**WHAT YOU NEED TO DO**
What is needed is an exact copy of the whole listing below, with no pictures.

**SUPPLIED RECORDS**
[Start of section]
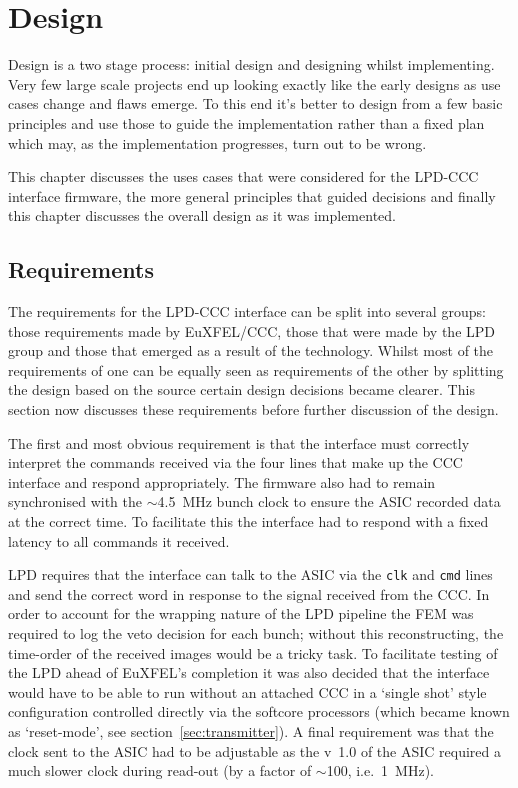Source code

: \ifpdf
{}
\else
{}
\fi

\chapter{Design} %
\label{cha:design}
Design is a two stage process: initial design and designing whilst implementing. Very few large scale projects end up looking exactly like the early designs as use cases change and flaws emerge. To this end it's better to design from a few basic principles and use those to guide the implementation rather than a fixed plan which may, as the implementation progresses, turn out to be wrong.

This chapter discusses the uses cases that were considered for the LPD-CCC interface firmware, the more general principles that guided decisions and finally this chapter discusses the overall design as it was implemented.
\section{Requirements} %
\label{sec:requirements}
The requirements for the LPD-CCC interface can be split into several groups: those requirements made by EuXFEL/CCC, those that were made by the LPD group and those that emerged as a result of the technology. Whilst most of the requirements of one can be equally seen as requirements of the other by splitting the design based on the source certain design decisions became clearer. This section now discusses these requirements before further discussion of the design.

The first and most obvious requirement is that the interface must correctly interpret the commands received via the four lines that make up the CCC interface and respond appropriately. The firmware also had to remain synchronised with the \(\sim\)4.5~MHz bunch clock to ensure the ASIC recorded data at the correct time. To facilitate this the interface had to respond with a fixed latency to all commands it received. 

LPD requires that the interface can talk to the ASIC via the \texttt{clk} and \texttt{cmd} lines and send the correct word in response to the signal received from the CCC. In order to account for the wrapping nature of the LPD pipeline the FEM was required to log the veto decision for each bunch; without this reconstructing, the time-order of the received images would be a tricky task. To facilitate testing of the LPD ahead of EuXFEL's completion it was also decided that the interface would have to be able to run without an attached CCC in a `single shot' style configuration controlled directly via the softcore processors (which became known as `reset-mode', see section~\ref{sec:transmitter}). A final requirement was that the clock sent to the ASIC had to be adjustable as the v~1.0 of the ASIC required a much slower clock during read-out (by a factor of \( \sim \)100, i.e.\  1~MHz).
[End of section]
**SOLVED EXERCISE**
Source code

: \ifpdf
{}
\else
{}
\fi

\chapter{Design} %
\label{cha:design}
Design is a two stage process: initial design and designing whilst implementing. Very few large scale projects end up looking exactly like the early designs as use cases change and flaws emerge. To this end it's better to design from a few basic principles and use those to guide the implementation rather than a fixed plan which may, as the implementation progresses, turn out to be wrong.

This chapter discusses the uses cases that were considered for the LPD-CCC interface firmware, the more general principles that guided decisions and finally this chapter discusses the overall design as it was implemented.
\section{Requirements} %
\label{sec:requirements}
The requirements for the LPD-CCC interface can be split into several groups: those requirements made by EuXFEL/CCC, those that were made by the LPD group and those that emerged as a result of the technology. Whilst most of the requirements of one can be equally seen as requirements of the other by splitting the design based on the source certain design decisions became clearer. This section now discusses these requirements before further discussion of the design.

The first and most obvious requirement is that the interface must correctly interpret the commands received via the four lines that make up the CCC interface and respond appropriately. The firmware also had to remain synchronised with the \(\sim\)4.5~MHz bunch clock to ensure the ASIC recorded data at the correct time. To facilitate this the interface had to respond with a fixed latency to all commands it received. 

LPD requires that the interface can talk to the ASIC via the \texttt{clk} and \texttt{cmd} lines and send the correct word in response to the signal received from the CCC. In order to account for the wrapping nature of the LPD pipeline the FEM was required to log the veto decision for each bunch; without this reconstructing, the time-order of the received images would be a tricky task. To facilitate testing of the LPD ahead of EuXFEL's completion it was also decided that the interface would have to be able to run without an attached CCC in a `single shot' style configuration controlled directly via the softcore processors (which became known as `reset-mode', see section~\ref{sec:transmitter}). A final requirement was that the clock sent to the ASIC had to be adjustable as the v~1.0 of the ASIC required a much slower clock during read-out (by a factor of \( \sim \)100, i.e.\  1~MHz).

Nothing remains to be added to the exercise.